For formal rules, you should have a look at this typographic cheat sheet – in it you can find everything you’ll need to write a text that won’t put your readers off visually before they even start reading. It includes information on how to write colons, percentages, quotation marks, slashes, and what to do with the ends of lines. We recommend printing out this cheat sheet and putting it up on your bulletin board – it’s sure to come in handy.
For the basic typographic minimum, you should remember that your text shouldn’t contain any “orphans” (i.e. one line at the end of the page) or “widows” (one line on the beginning of the page). A common program like MS Word is able to remedy this. Another common mistake is leaving one-letter words at the end of a line. This can also be remedied in the whole document automatically.

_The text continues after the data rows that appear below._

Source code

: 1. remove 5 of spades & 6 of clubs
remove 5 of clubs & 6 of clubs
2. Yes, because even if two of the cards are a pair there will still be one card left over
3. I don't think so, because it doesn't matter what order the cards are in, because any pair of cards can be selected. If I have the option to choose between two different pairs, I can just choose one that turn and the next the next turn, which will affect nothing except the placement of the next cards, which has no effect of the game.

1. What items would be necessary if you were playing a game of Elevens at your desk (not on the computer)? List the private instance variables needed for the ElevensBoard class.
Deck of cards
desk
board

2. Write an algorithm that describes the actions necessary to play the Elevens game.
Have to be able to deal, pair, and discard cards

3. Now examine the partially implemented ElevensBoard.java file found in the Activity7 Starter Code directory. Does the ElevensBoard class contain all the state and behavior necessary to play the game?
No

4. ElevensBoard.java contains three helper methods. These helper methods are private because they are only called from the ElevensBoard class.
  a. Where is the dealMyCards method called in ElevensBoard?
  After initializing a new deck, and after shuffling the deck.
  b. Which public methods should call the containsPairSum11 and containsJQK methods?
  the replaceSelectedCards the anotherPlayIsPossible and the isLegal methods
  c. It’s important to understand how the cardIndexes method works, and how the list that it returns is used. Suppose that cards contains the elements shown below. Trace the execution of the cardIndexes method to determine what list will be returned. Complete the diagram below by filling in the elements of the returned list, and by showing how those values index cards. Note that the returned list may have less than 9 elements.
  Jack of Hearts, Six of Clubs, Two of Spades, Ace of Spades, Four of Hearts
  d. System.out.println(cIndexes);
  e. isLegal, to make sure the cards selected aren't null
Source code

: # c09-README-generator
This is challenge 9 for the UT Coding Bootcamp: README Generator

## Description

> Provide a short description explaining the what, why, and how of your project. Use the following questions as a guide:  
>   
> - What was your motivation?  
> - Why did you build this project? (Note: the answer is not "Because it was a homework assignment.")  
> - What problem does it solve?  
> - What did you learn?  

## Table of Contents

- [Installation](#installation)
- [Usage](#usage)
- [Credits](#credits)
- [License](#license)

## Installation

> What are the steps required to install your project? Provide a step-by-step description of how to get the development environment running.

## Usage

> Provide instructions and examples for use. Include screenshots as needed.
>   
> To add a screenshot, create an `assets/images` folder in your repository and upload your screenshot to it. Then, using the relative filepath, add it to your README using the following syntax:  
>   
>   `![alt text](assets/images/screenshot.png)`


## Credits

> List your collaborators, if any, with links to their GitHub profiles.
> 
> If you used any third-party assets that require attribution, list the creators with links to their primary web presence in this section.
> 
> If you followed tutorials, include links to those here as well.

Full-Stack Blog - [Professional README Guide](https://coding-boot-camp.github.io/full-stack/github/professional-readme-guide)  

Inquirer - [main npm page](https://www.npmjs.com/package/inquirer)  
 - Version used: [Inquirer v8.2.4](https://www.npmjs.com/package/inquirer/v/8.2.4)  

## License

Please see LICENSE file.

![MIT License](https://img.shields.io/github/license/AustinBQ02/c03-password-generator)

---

Perhaps the basic thing that we need in typography are fonts. We can use what the word processor offers us automatically, which is, for example, Calibri in Word, but we can also turn to special services that give us many more fonts – Google Fonts, Font Squirrel or Free Fonts Project will offer you an almost endless selection of fonts, which you can use on your webpage or in a document. Generally speaking, every font has a certain degree of trendiness or modernity to it, but it can also be off-putting – don’t be afraid to experiment with fonts. At the same time, remember that it’s suitable in one document to use only compatible font styles (For example, you can use different fonts for your headings and text, but they have to go together).
Each font has certain characteristics you can use to select them. The first you’ll be looking at is whether it’s serif (meaning the end strokes are prolonged) or sans-serif (the opposite), and whether it’s proportional (with the majority of fonts – ‘m’ is wider than ‘i’) or a mono-spaced font (e.g. Courier, Courier New). There are also fonts that are purely symbol-based or linked together, forming the impression of cursive writing. If you’re writing in English, you can use the following sentence to see all the letters in the alphabet in a certain font: “The quick brown fox jumps over the lazy dog”. In general, we usually use serif fonts in printed documents and sans serif in digital ones, but it’s not required!
If you want your resulting document to look nice, you’ll probably choose a publishing tool over creating it in a word processor. If you have professional ambitions, you can definitely use Adobe InDesign or the free Scribus, the simple SpringPublisher (free) or MS Publisher (a part of Office), or the affordable and excellent Affinity Publisher.